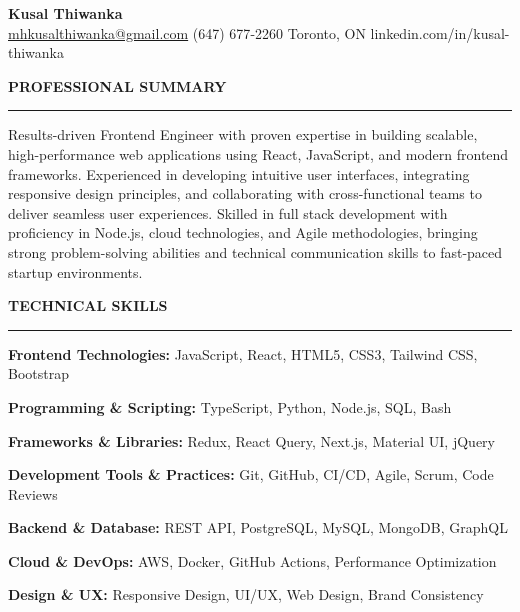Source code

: \documentclass[10pt,letterpaper]{article}
\begin{document}
\begin{center}
{\LARGE\textbf{Kusal Thiwanka}}\\[3pt]
\href{mailto:mhkusalthiwanka@gmail.com}{mhkusalthiwanka@gmail.com}\hspace{2em}%
(647) 677{-}2260\hspace{2em}%
Toronto, ON\hspace{2em}
linkedin.com/in/kusal-thiwanka
\end{center}

\vspace{6pt}

\textbf{PROFESSIONAL SUMMARY}\\[-8pt]
\noindent\rule{\textwidth}{1pt}

\vspace{-2pt}

Results-driven Frontend Engineer with proven expertise in building scalable, high-performance web applications using React, JavaScript, and modern frontend frameworks. Experienced in developing intuitive user interfaces, integrating responsive design principles, and collaborating with cross-functional teams to deliver seamless user experiences. Skilled in full stack development with proficiency in Node.js, cloud technologies, and Agile methodologies, bringing strong problem-solving abilities and technical communication skills to fast-paced startup environments.

\vspace{8pt}

\textbf{TECHNICAL SKILLS}\\[-8pt]
\noindent\rule{\textwidth}{1pt}

\vspace{-2pt}

\textbf{Frontend Technologies:} JavaScript, React, HTML5, CSS3, Tailwind CSS, Bootstrap

\textbf{Programming \& Scripting:} TypeScript, Python, Node.js, SQL, Bash

\textbf{Frameworks \& Libraries:} Redux, React Query, Next.js, Material UI, jQuery

\textbf{Development Tools \& Practices:} Git, GitHub, CI/CD, Agile, Scrum, Code Reviews

\textbf{Backend \& Database:} REST API, PostgreSQL, MySQL, MongoDB, GraphQL

\textbf{Cloud \& DevOps:} AWS, Docker, GitHub Actions, Performance Optimization

\textbf{Design \& UX:} Responsive Design, UI/UX, Web Design, Brand Consistency
\end{document}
────────────────────
● How to complete this task:
Output the entries above exactly as given, but strip out the pictures.

● Written answer:
Source code

: \documentclass[10pt,letterpaper]{article}
\begin{document}
\begin{center}
{\LARGE\textbf{Kusal Thiwanka}}\\[3pt]
\href{mailto:mhkusalthiwanka@gmail.com}{mhkusalthiwanka@gmail.com}\hspace{2em}%
(647) 677{-}2260\hspace{2em}%
Toronto, ON\hspace{2em}
linkedin.com/in/kusal-thiwanka
\end{center}

\vspace{6pt}

\textbf{PROFESSIONAL SUMMARY}\\[-8pt]
\noindent\rule{\textwidth}{1pt}

\vspace{-2pt}

Results-driven Frontend Engineer with proven expertise in building scalable, high-performance web applications using React, JavaScript, and modern frontend frameworks. Experienced in developing intuitive user interfaces, integrating responsive design principles, and collaborating with cross-functional teams to deliver seamless user experiences. Skilled in full stack development with proficiency in Node.js, cloud technologies, and Agile methodologies, bringing strong problem-solving abilities and technical communication skills to fast-paced startup environments.

\vspace{8pt}

\textbf{TECHNICAL SKILLS}\\[-8pt]
\noindent\rule{\textwidth}{1pt}

\vspace{-2pt}

\textbf{Frontend Technologies:} JavaScript, React, HTML5, CSS3, Tailwind CSS, Bootstrap

\textbf{Programming \& Scripting:} TypeScript, Python, Node.js, SQL, Bash

\textbf{Frameworks \& Libraries:} Redux, React Query, Next.js, Material UI, jQuery

\textbf{Development Tools \& Practices:} Git, GitHub, CI/CD, Agile, Scrum, Code Reviews

\textbf{Backend \& Database:} REST API, PostgreSQL, MySQL, MongoDB, GraphQL

\textbf{Cloud \& DevOps:} AWS, Docker, GitHub Actions, Performance Optimization

\textbf{Design \& UX:} Responsive Design, UI/UX, Web Design, Brand Consistency
\end{document}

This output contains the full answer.